PostgreSQLは、データベース問い合わせ処理速度などの性能の点で、 他のRDBMSと比較して高いとはいえないが、 RDBMSとして十分な機能を備え、 また、ソースコードが公開されており、誰でもそのプログラムを変更できる点や、 Linuxシステム上やWindowsシステム上に容易にインストールでき、 無料で利用できることなどもあり、 研究分野や非商用分野などで広く利用されている。 他の広く利用されているRDBMSとしては、 ORACLE社のOracleや、IBM社のDB/2、マイクロソフト社のSQL Server、 オープンソースのMySQLやFirebirdなどがある。

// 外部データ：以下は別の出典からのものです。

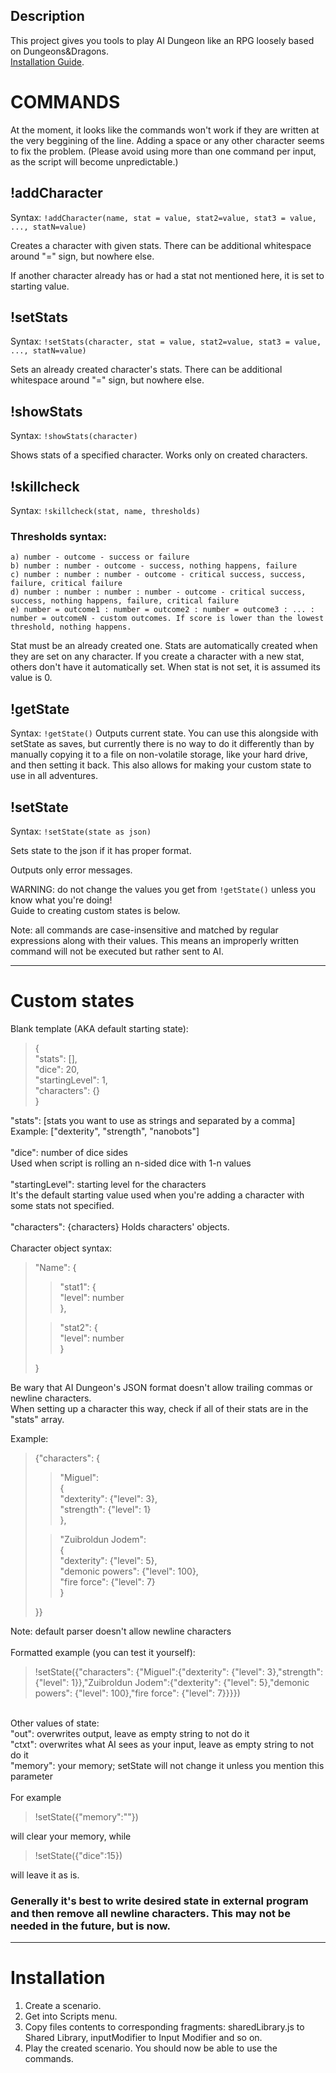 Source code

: ## Description

This project gives you tools to play AI Dungeon like an RPG loosely based on Dungeons&Dragons.<br>
[Installation Guide](https://github.com/Gutek8134/AID-dice-rolling#installation).

# COMMANDS

At the moment, it looks like the commands won't work if they are written at the very beggining of the line. Adding a space or any other character seems to fix the problem.
(Please avoid using more than one command per input, as the script will become unpredictable.)

## !addCharacter

Syntax: `!addCharacter(name, stat = value, stat2=value, stat3 = value, ..., statN=value)`

Creates a character with given stats.
There can be additional whitespace around "=" sign, but nowhere else.

If another character already has or had a stat not mentioned here, it is set to starting value.

## !setStats

Syntax: `!setStats(character, stat = value, stat2=value, stat3 = value, ..., statN=value)`

Sets an already created character's stats.
There can be additional whitespace around "=" sign, but nowhere else.

## !showStats

Syntax: `!showStats(character)`

Shows stats of a specified character.
Works only on created characters.

## !skillcheck

Syntax: `!skillcheck(stat, name, thresholds)`

### Thresholds syntax:

    a) number - outcome - success or failure
    b) number : number - outcome - success, nothing happens, failure
    c) number : number : number - outcome - critical success, success, failure, critical failure
    d) number : number : number : number - outcome - critical success, success, nothing happens, failure, critical failure
    e) number = outcome1 : number = outcome2 : number = outcome3 : ... : number = outcomeN - custom outcomes. If score is lower than the lowest threshold, nothing happens.

Stat must be an already created one. Stats are automatically created when they are set on any character. If you create a character with a new stat, others don't have it automatically set. When stat is not set, it is assumed its value is 0.

## !getState

Syntax: `!getState()`
Outputs current state.
You can use this alongside with setState as saves, but currently there is no way to do it differently than by manually copying it to a file on non-volatile storage, like your hard drive, and then setting it back. This also allows for making your custom state to use in all adventures.

## !setState

Syntax: `!setState(state as json)`

Sets state to the json if it has proper format.

Outputs only error messages.

WARNING: do not change the values you get from `!getState()` unless you know what you're doing!<br>
Guide to creating custom states is below.

Note: all commands are case-insensitive and matched by regular expressions along with their values. This means an improperly written command will not be executed but rather sent to AI.

---

# Custom states

Blank template (AKA default starting state):<br>

> {\
> "stats": [],\
>  "dice": 20,\
>  "startingLevel": 1,\
>  "characters": {}<br>
> }

"stats": [stats you want to use as strings and separated by a comma]<br>
Example: ["dexterity", "strength", "nanobots"]<br><br>
"dice": number of dice sides<br>
Used when script is rolling an n-sided dice with 1-n values<br><br>
"startingLevel": starting level for the characters<br>
It's the default starting value used when you're adding a character with some stats not specified.<br><br>
"characters": {characters}
Holds characters' objects.<br><br>
Character object syntax:

> "Name": {<br>
>
> > "stat1": {<br>
> > "level": number<br>
> > },<br>
>
> > "stat2": {<br>
> > "level": number<br>
> > }<br>
>
> }

Be wary that AI Dungeon's JSON format doesn't allow trailing commas or newline characters.<br>
When setting up a character this way, check if all of their stats are in the "stats" array.

Example:<br>

> {"characters": {<br>
>
> > "Miguel":<br>
> > {<br>
> > "dexterity": {"level": 3},<br>
> > "strength": {"level": 1}<br>
> > },<br>
>
> > "Zuibroldun Jodem":<br>
> > {<br>
> > "dexterity": {"level": 5},<br>
> > "demonic powers": {"level": 100},<br>
> > "fire force": {"level": 7}<br>
> > }<br>
>
> }}

Note: default parser doesn't allow newline characters<br><br>
Formatted example (you can test it yourself):<br>

> !setState({"characters": {"Miguel":{"dexterity": {"level": 3},"strength": {"level": 1}},"Zuibroldun Jodem":{"dexterity": {"level": 5},"demonic powers": {"level": 100},"fire force": {"level": 7}}}})

<br>Other values of state:<br>
"out": overwrites output, leave as empty string to not do it<br>
"ctxt": overwrites what AI sees as your input, leave as empty string to not do it<br>
"memory": your memory; setState will not change it unless you mention this parameter<br><br>
For example<br>

> !setState({"memory":""})<br>

will clear your memory, while<br>

> !setState({"dice":15})<br>

will leave it as is.<br>

### Generally it's best to write desired state in external program and then remove all newline characters. This may not be needed in the future, but is now.

---

# Installation

1. Create a scenario.
2. Get into Scripts menu.
3. Copy files contents to corresponding fragments: sharedLibrary.js to Shared Library, inputModifier to Input Modifier and so on.
4. Play the created scenario. You should now be able to use the commands.
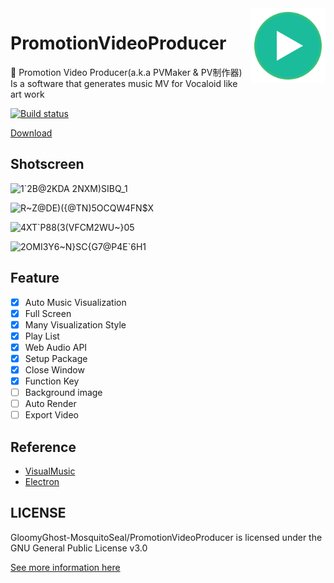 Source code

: <img src="https://raw.githubusercontent.com/GloomyGhost-MosquitoSeal/PromotionVideoProducer/master/img/logo.png" align="right" width=120 />

# PromotionVideoProducer

🐉 Promotion Video Producer(a.k.a PVMaker &amp; PV制作器) Is a software that generates music MV for Vocaloid like art work 

[![Build status](https://ci.appveyor.com/api/projects/status/arf6cgdb4v4o6to3?svg=true)](https://ci.appveyor.com/project/GloomyGhost-MosquitoCoil/promotionvideoproducer)

[Download](https://github.com/GloomyGhost-MosquitoSeal/PromotionVideoProducer/releases)

## Shotscreen

![1`2B@2$KD$A 2NXM)SIBQ_1](https://user-images.githubusercontent.com/12003087/59049517-c1e7cf80-88ba-11e9-8094-4cd7afaafbc6.png)

![R~Z@DE)({@TN)5OCQW4FN$X](https://user-images.githubusercontent.com/12003087/59049520-c3b19300-88ba-11e9-8b03-c98d6321b850.png)

![$4XT`P88(3(VFCM2W$U~}05](https://user-images.githubusercontent.com/12003087/59049539-ce6c2800-88ba-11e9-8475-92d90f409bbd.png)

![2OMI3Y6~N}SC{G7@P4E`6H1](https://user-images.githubusercontent.com/12003087/59049543-d035eb80-88ba-11e9-98ed-42c5d0198c18.png)

## Feature

- [x] Auto Music Visualization
- [x] Full Screen
- [x] Many Visualization Style
- [x] Play List
- [x] Web Audio API
- [x] Setup Package
- [x] Close Window
- [x] Function Key
- [ ] Background image
- [ ] Auto Render
- [ ] Export Video

## Reference
- [VisualMusic](https://github.com/surunzi/VisualMusic)
- [Electron](https://electronjs.org/)


## LICENSE

GloomyGhost-MosquitoSeal/PromotionVideoProducer is licensed under the GNU General Public License v3.0

[See more information here](<https://github.com/GloomyGhost-MosquitoSeal/PromotionVideoProducer/blob/master/LICENSE>)

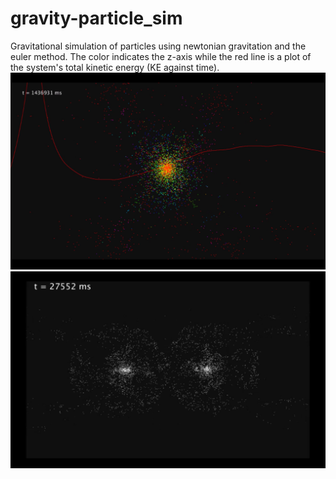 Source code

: # gravity-particle_sim
Gravitational simulation of particles using newtonian gravitation and the euler method.
The color indicates the z-axis while the red line is a plot of the system's total kinetic energy (KE against time).
![new_version](final_version.png)
![old_version](old_version.png)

工学部電気系では、教育用計算機システムであるUNIXシステム: eiw01〜eiw04上でPostgreSQLを利用することができる。 電気系の大演習室では、前半分の端末がこれらのシステムに接続されているので、 これらの端末を使用するとよい。

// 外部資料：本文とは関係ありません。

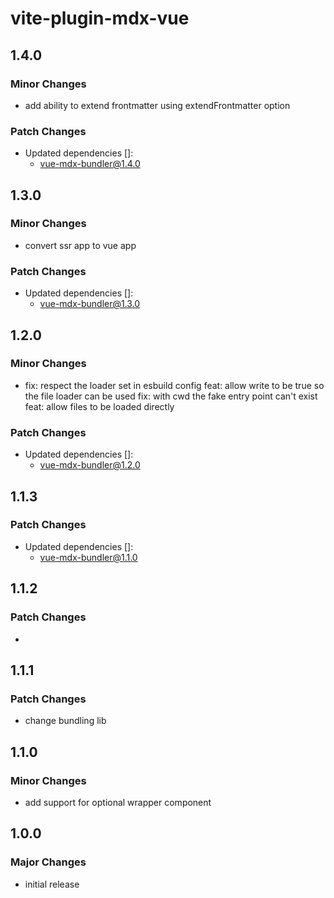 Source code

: # vite-plugin-mdx-vue

## 1.4.0

### Minor Changes

- add ability to extend frontmatter using extendFrontmatter option

### Patch Changes

- Updated dependencies []:
  - vue-mdx-bundler@1.4.0

## 1.3.0

### Minor Changes

- convert ssr app to vue app

### Patch Changes

- Updated dependencies []:
  - vue-mdx-bundler@1.3.0

## 1.2.0

### Minor Changes

- fix: respect the loader set in esbuild config
  feat: allow write to be true so the file loader can be used
  fix: with cwd the fake entry point can't exist
  feat: allow files to be loaded directly

### Patch Changes

- Updated dependencies []:
  - vue-mdx-bundler@1.2.0

## 1.1.3

### Patch Changes

- Updated dependencies []:
  - vue-mdx-bundler@1.1.0

## 1.1.2

### Patch Changes

-

## 1.1.1

### Patch Changes

- change bundling lib

## 1.1.0

### Minor Changes

- add support for optional wrapper component

## 1.0.0

### Major Changes

- initial release
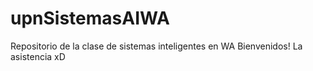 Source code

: # upnSistemasAIWA
Repositorio de la clase de sistemas inteligentes en WA
Bienvenidos!
La asistencia xD
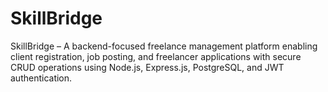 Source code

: # SkillBridge
SkillBridge – A backend-focused freelance management platform enabling client registration, job posting, and freelancer applications with secure CRUD operations using Node.js, Express.js, PostgreSQL, and JWT authentication.
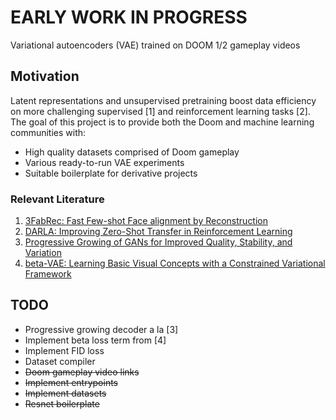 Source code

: # EARLY WORK IN PROGRESS

Variational autoencoders (VAE) trained on DOOM 1/2 gameplay videos

## Motivation
Latent representations and unsupervised pretraining boost data efficiency on more challenging supervised [1] and reinforcement learning tasks [2]. The goal of this project is to provide both the Doom and machine learning communities with:
- High quality datasets comprised of Doom gameplay
- Various ready-to-run VAE experiments
- Suitable boilerplate for derivative projects

### Relevant Literature
1. [3FabRec: Fast Few-shot Face alignment by Reconstruction](https://arxiv.org/abs/1911.10448)
2. [DARLA: Improving Zero-Shot Transfer in Reinforcement Learning](https://arxiv.org/abs/1707.08475)
3. [Progressive Growing of GANs for Improved Quality, Stability, and Variation](https://arxiv.org/abs/1710.10196)
4. [beta-VAE: Learning Basic Visual Concepts with a Constrained Variational Framework](https://openreview.net/forum?id=Sy2fzU9gl)

## TODO
- Progressive growing decoder a la [3]
- Implement beta loss term from [4]
- Implement FID loss
- Dataset compiler
- ~~Doom gameplay video links~~
- ~~Implement entrypoints~~
- ~~Implement datasets~~
- ~~Resnet boilerplate~~

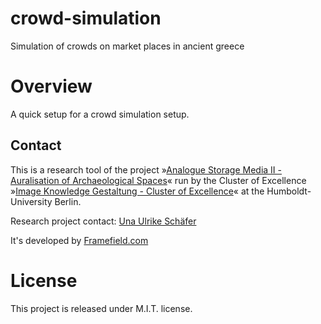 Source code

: # crowd-simulation
Simulation of crowds on market places in ancient greece

# Overview
A quick setup for a crowd simulation setup.

## Contact

This is a research tool of the project »[Analogue Storage Media II - Auralisation of Archaeological Spaces](https://www.interdisciplinary-laboratory.hu-berlin.de/de/content/analogspeicher-ii-auralisierung-archaologischer-raume/)« run by the Cluster of Excellence »[Image Knowledge Gestaltung - Cluster of Excellence](https://www.interdisciplinary-laboratory.hu-berlin.de/en/bwg/)« at the Humboldt-University Berlin. 

Research project contact: [Una Ulrike Schäfer](una.ulrike.schaefer@hu-berlin.de )

It's developed by [Framefield.com](http://www.framefield.com)

# License

This project is released under M.I.T. license.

ただし、eiw01〜eiw04上のPostgreSQLは、 それぞれ独立のデータベース管理システムとなっており、 データベースも共通ではないため、 一度作成したデータベースを継続して使用したい場合、 同じUNIXシステムを利用する必要がある。 もし、端末が空いていない場合や、演習室以外から利用したい場合には、 sshなどを利用しててリモートログインし、利用すること。

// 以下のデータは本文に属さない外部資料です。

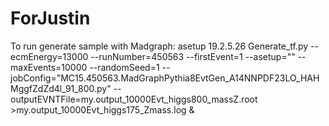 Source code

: # ForJustin
To run generate sample with Madgraph:
asetup 19.2.5.26
Generate_tf.py --ecmEnergy=13000 --runNumber=450563 --firstEvent=1 --asetup="" --maxEvents=10000 --randomSeed=1 --jobConfig="MC15.450563.MadGraphPythia8EvtGen_A14NNPDF23LO_HAHMggfZdZd4l_91_800.py" --outputEVNTFile=my.output_10000Evt_higgs800_massZ.root >my.output_10000Evt_higgs175_Zmass.log &
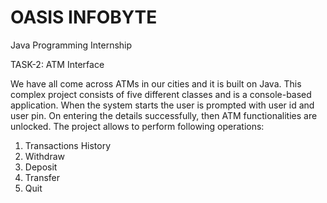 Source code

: # OASIS INFOBYTE

Java Programming Internship

TASK-2: ATM Interface

We have all come across ATMs in our cities and it is built on Java. This complex project consists of five different classes and is a console-based application. 
When the system starts the user is prompted with user id and user pin. On entering the details successfully, then ATM functionalities are unlocked. The project allows to perform following operations:

1. Transactions History
2. Withdraw
3. Deposit
4. Transfer
5. Quit
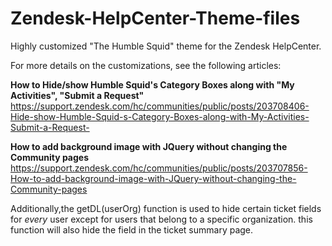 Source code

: # Zendesk-HelpCenter-Theme-files
Highly customized "The Humble Squid" theme for the Zendesk HelpCenter.

For more details on the customizations, see the following articles:

**How to Hide/show Humble Squid's Category Boxes along with "My Activities", "Submit a Request"** 
https://support.zendesk.com/hc/communities/public/posts/203708406-Hide-show-Humble-Squid-s-Category-Boxes-along-with-My-Activities-Submit-a-Request-

**How to add background image with JQuery without changing the Community pages**
https://support.zendesk.com/hc/communities/public/posts/203707856-How-to-add-background-image-with-JQuery-without-changing-the-Community-pages

Additionally,the getDL(userOrg) function is used to hide certain ticket fields for *every* user except for users that belong to a specific organization. this function will also hide the field in the ticket summary page.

また、教育用計算機システムの利用者であっても、 次節に示すとおり、データベース利用者としての登録が必要となる。 PostgreSQLの利用を予定し、まだ利用登録が済んでいない学生は 三石<takashi@ei...(...は.tohoku.ac.jp)>まで連絡すること。
PostgreSQLなどのDBMSを利用し、データベースの管理を行なうためには、 一般に、DBMSの利用者を登録する必要がある。 この利用者とは、UNIXシステムやWindowsなどの利用者とは異なり、 DBMS毎に自由に作成することができる。
PostgreSQLの利用者を作成するためには、 PostgreSQLの利用者作成権限のある利用者が、 (UNIXやWindowsシステム上の) 利用者作成コマンドであるcreatuserコマンドを使用する。 createuserコマンドの書式は以下のとおりである。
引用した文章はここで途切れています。